Rod Chaffee, who was fired in May 2007 just before the outbreak, built on the testimony of earlier witnesses when he said that Desai on a daily basis started procedures before patients were fully sedated and pulled out scopes too fast at the end of procedures, causing cramps and discomfort to patients.
When Chief Deputy District Attorney Mike Staudaher asked Chaffee how he knew patients were still awake when procedures began, Chaffee responded that some still were talking.
“He (Desai) said they’re not going to remember, anyway,” Chaffee testified.
Chaffee, who received immunity to testify, said Desai clearly was the fastest when performing upper endoscopies and colonoscopies and berated other physicians and staffers who moved too slowly.
In his assembly line mentality, Desai would yell, “Get them out, get them out,” Chaffee said.
Chaffee also said he saw Lakeman reuse needles and syringes on patients.
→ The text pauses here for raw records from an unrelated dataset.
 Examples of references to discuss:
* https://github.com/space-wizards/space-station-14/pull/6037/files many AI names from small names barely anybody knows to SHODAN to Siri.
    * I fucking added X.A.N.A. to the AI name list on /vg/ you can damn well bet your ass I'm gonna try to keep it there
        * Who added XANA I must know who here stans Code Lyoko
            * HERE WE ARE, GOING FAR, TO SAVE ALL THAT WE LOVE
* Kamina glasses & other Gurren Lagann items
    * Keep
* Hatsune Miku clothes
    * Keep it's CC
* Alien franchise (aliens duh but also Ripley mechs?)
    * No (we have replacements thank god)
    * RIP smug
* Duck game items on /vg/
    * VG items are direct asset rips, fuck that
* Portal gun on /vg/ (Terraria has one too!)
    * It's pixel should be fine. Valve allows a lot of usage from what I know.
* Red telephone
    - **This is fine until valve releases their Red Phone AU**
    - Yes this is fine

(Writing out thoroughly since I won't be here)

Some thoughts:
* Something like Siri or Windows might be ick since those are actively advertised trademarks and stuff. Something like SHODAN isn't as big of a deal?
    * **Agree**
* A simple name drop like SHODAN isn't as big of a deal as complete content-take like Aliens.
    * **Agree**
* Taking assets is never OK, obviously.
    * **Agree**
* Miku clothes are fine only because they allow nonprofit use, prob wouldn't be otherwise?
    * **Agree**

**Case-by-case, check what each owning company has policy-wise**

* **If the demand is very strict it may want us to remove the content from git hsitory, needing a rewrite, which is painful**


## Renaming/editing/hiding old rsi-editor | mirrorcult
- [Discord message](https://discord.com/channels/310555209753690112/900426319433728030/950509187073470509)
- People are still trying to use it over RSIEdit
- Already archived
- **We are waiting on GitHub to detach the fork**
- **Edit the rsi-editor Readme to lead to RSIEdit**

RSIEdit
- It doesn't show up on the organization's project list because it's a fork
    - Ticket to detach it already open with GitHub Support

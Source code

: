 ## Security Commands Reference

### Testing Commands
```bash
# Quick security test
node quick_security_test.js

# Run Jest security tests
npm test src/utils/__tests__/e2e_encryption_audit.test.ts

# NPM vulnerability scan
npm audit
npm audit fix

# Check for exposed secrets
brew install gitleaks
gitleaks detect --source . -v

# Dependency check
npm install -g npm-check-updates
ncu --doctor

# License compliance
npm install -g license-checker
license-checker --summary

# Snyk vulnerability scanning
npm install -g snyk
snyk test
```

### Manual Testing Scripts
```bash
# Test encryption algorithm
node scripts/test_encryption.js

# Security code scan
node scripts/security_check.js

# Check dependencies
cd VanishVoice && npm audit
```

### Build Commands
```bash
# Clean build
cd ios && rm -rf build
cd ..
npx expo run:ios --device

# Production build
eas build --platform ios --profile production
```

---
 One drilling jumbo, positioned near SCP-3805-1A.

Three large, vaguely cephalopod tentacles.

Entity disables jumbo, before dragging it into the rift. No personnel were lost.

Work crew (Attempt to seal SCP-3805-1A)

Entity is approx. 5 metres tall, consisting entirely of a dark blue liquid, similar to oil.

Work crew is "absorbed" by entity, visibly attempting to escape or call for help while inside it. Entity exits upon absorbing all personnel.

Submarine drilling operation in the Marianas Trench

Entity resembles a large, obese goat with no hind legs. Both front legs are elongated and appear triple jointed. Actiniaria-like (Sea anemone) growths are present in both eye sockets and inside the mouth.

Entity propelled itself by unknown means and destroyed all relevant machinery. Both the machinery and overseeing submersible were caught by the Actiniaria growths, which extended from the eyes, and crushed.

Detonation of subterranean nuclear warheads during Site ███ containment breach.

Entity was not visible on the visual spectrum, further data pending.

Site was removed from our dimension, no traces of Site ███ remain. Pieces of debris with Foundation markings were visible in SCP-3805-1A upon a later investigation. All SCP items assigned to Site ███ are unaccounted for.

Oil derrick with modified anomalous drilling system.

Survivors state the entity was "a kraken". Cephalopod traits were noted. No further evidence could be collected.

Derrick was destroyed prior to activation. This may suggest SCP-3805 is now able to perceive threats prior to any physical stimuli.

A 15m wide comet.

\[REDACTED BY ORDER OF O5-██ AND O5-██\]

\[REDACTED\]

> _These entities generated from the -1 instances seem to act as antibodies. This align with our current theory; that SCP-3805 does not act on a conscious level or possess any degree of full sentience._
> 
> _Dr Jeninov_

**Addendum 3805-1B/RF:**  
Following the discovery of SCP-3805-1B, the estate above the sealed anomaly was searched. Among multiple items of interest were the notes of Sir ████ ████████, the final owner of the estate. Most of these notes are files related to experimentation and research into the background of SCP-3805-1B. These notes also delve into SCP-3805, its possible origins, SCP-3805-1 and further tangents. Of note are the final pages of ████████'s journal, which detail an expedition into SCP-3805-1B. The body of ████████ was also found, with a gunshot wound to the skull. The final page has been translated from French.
Health officials concluded that the combination of double-dipping syringes into bottles of the anesthetic propofol used on multiple patients spread the blood-borne virus from patients infected with hepatitis C on two different dates in 2007.
Prosecutors contend a Desai-created work environment that placed profit above the well-being of patients led to unsafe injection practices and the outbreak.
Chaffee testified that Lakeman would vent his frustrations with Desai over the nonstop workload when the two had dinner together.
“He said if the (expletive) ever hit the fan, he wasn’t going to cover for him,” Chaffee testified.
Desai, 63, and Lakeman, 66, are standing trial in the courtroom of District Judge Valerie Adair on more than two dozen charges, including murder, criminal neglect of patients, theft and insurance fraud.
The charges focus on the cases of seven hepatitis infections health officials linked to Desai’s Endoscopy Center of Southern Nevada. One of the patients, Rodolfo Meana, died last year.
Desai gave up his medical license after health officials disclosed the hepatitis outbreak in early 2008.
Chaffee, who began working at the endoscopy center in 2003, attributed his firing to erratic behavior caused by the untimely death of his wife in 2006, which he said was a homicide.
“I wasn’t the same person after that,” he said. “I was a basket case.”
Desai, as he has done with prosecution witnesses through most of the five weeks of testimony, did not look directly at Chaffee while he testified.
Defense lawyers will resume cross-examining Chaffee on Monday when the trial resumes.